You've had this amazing career and you are continuing to model for brands such as Versace, Ralph Lauren and Fendi. Why was it important to you to make your education a priority?
I was burning out living in (New York City). I moved to Vargas Island, which is a very remote, off-grid, boat-access place.
The decision to go back to school came out of really falling in love with that lifestyle. And realizing that (modelling) was a bit of a selfish pursuit in the end and I should really go off and find a way to share these lessons that I have been learning with other people. Trying to contribute to society in a meaningful way and not just becoming a recluse.

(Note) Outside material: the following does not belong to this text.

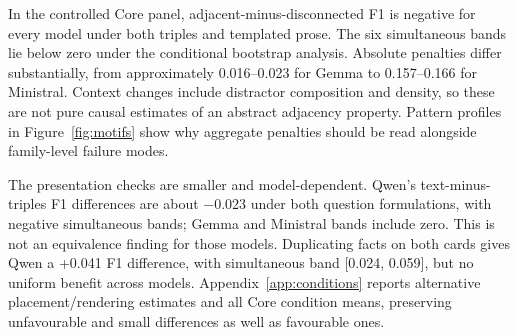 In the controlled Core panel, adjacent-minus-disconnected F1 is negative for every model under both triples and templated prose. The six simultaneous bands lie below zero under the conditional bootstrap analysis. Absolute penalties differ substantially, from approximately 0.016--0.023 for Gemma to 0.157--0.166 for Ministral. Context changes include distractor composition and density, so these are not pure causal estimates of an abstract adjacency property. Pattern profiles in Figure~\ref{fig:motifs} show why aggregate penalties should be read alongside family-level failure modes.

The presentation checks are smaller and model-dependent. Qwen's text-minus-triples F1 differences are about $-0.023$ under both question formulations, with negative simultaneous bands; Gemma and Ministral bands include zero. This is not an equivalence finding for those models. Duplicating facts on both cards gives Qwen a +0.041 F1 difference, with simultaneous band [0.024, 0.059], but no uniform benefit across models. Appendix~\ref{app:conditions} reports alternative placement/rendering estimates and all Core condition means, preserving unfavourable and small differences as well as favourable ones.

Vargas Island couldn't be more different from New York. Did you like living in New York?
I liked aspects of living in New York. I really appreciate it now for its culture and the music and the art that it has to offer.
While I was in New York a lot of my life revolved around pretending I was not living in New York City. I would drive out to Long Island to go surfing by myself all the time in the winter. I had a little wood shop in Brooklyn and I would spend days sitting in the shop and working on furniture and chairs and building surfboards.

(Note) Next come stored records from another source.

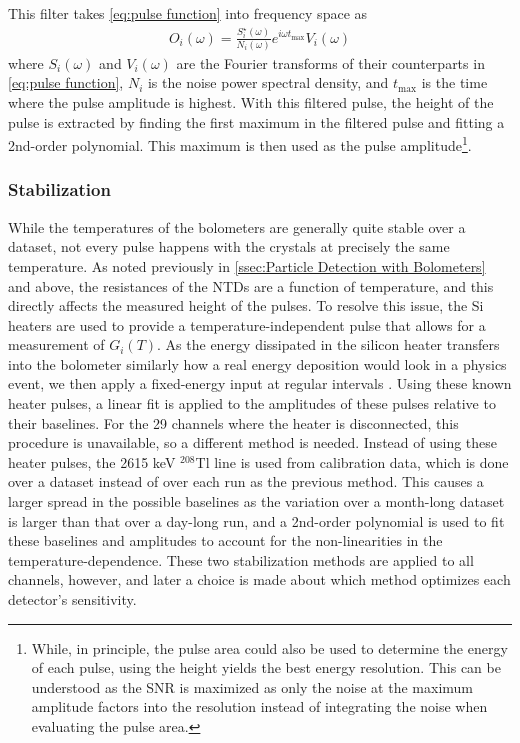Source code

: This filter takes \autoref{eq:pulse function} into frequency space as
\begin{align}
    O_i(\omega)=\frac{S_i^\star(\omega)}{N_i(\omega)}e^{i\omega t_{\textrm{max}}}V_i(\omega)
\end{align}
where $S_i(\omega)$ and $V_i(\omega)$ are the Fourier transforms of their counterparts in \autoref{eq:pulse function}, $N_i$ is the noise power spectral density, and $t_\textrm{max}$ is the time where the pulse amplitude is highest.
With this filtered pulse, the height of the pulse is extracted by finding the first maximum in the filtered pulse and fitting a 2nd-order polynomial.
This maximum is then used as the pulse amplitude\footnote{While, in principle, the pulse area could also be used to determine the energy of each pulse, using the height yields the best energy resolution.
This can be understood as the SNR is maximized as only the noise at the maximum amplitude factors into the resolution instead of integrating the noise when evaluating the pulse area.}.

\subsubsection*{Stabilization}
\label{ssec:Stabilization}

While the temperatures of the bolometers are generally quite stable over a dataset, not every pulse happens with the crystals at precisely the same temperature.
As noted previously in \autoref{ssec:Particle Detection with Bolometers} and above, the resistances of the NTDs are a function of temperature, and this directly affects the measured height of the pulses.
To resolve this issue, the Si heaters are used to provide a temperature-independent pulse that allows for a measurement of $G_i(T)$.
As the energy dissipated in the silicon heater transfers into the bolometer similarly how a real energy deposition would look in a physics event, we then apply a fixed-energy input at regular intervals \cite{ALESSANDRELLO1998454:Si-heater}.
Using these known heater pulses, a linear fit is applied to the amplitudes of these pulses relative to their baselines.
For the 29 channels where the heater is disconnected, this procedure is unavailable, so a different method is needed.
Instead of using these heater pulses, the 2615 keV $^{208}$Tl line is used from calibration data, which is done over a dataset instead of over each run as the previous method.
This causes a larger spread in the possible baselines as the variation over a month-long dataset is larger than that over a day-long run, and a 2nd-order polynomial is used to fit these baselines and amplitudes to account for the non-linearities in the temperature-dependence.
These two stabilization methods are applied to all channels, however, and later a choice is made about which method optimizes each detector's sensitivity.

I did enjoy it and I think it was great to move there at 17. I grew up really fast and learned a lot.
Your first shoot was for VMan with (former Yves Saint Laurent creative director) Hedi Slimane, and you were playing basketball in your underwear. You must have been like, what is this job even? What was your reaction to that at 18?
I think I was definitely a little bit uncomfortable in that situation and questioning what I was doing. That came up other times throughout my career, but for the most part I was able to listen to that gut feeling of doing what felt comfortable. That was definitely a strange transition from being a high school jock to all of a sudden being in front of a camera in my underwear for a fashion magazine.

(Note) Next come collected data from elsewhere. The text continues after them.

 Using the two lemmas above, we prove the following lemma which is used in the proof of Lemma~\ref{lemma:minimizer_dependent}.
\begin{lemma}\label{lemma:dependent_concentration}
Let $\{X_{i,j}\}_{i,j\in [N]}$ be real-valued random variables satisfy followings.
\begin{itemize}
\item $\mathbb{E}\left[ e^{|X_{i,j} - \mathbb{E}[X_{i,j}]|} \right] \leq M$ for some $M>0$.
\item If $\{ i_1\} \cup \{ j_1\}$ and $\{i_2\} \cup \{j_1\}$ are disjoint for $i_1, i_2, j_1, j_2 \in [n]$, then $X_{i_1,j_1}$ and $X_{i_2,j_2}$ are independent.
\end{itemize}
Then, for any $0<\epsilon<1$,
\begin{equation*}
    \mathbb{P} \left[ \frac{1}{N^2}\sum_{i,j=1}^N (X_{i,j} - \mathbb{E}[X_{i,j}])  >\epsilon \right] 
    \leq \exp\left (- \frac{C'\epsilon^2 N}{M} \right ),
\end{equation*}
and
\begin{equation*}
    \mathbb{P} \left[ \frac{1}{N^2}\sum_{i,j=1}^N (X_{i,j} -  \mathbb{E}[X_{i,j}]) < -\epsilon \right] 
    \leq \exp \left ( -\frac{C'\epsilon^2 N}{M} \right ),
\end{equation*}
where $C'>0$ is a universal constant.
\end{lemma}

As a model as well as someone who is concerned about the environment, what is your diet like?
I've been kind of lucky to never have to monitor my own diet. I make a point of staying very active…I don't eat a lot of red meat. CO2 emissions from livestock are greater than all transportation-associated CO2 emissions. Beef has the highest CO2 emissions, then pork, then lower down is chicken. I do think about that. I do eat chicken and I do eat fish, but in moderation.
What is coming up for you?
Right now I'm in the process of getting an ecological field station off the ground. Essentially I am creating the Cedar Coast Field Station for researchers and students to come and learn about the local ecology of Clayoquot Sound, which is a UNESCO biosphere reserve. I am giving them an opportunity to learn about that ecology in a nature-based setting.
What kind of mix do you see in the future between modelling and pursuing your interest in environmentalism?
It's an interesting thing that I've been thinking a lot about. I am able to take this career that I have as a fashion model and leverage that into getting this project off the ground. I really appreciate the ability to have a foot in each of these worlds.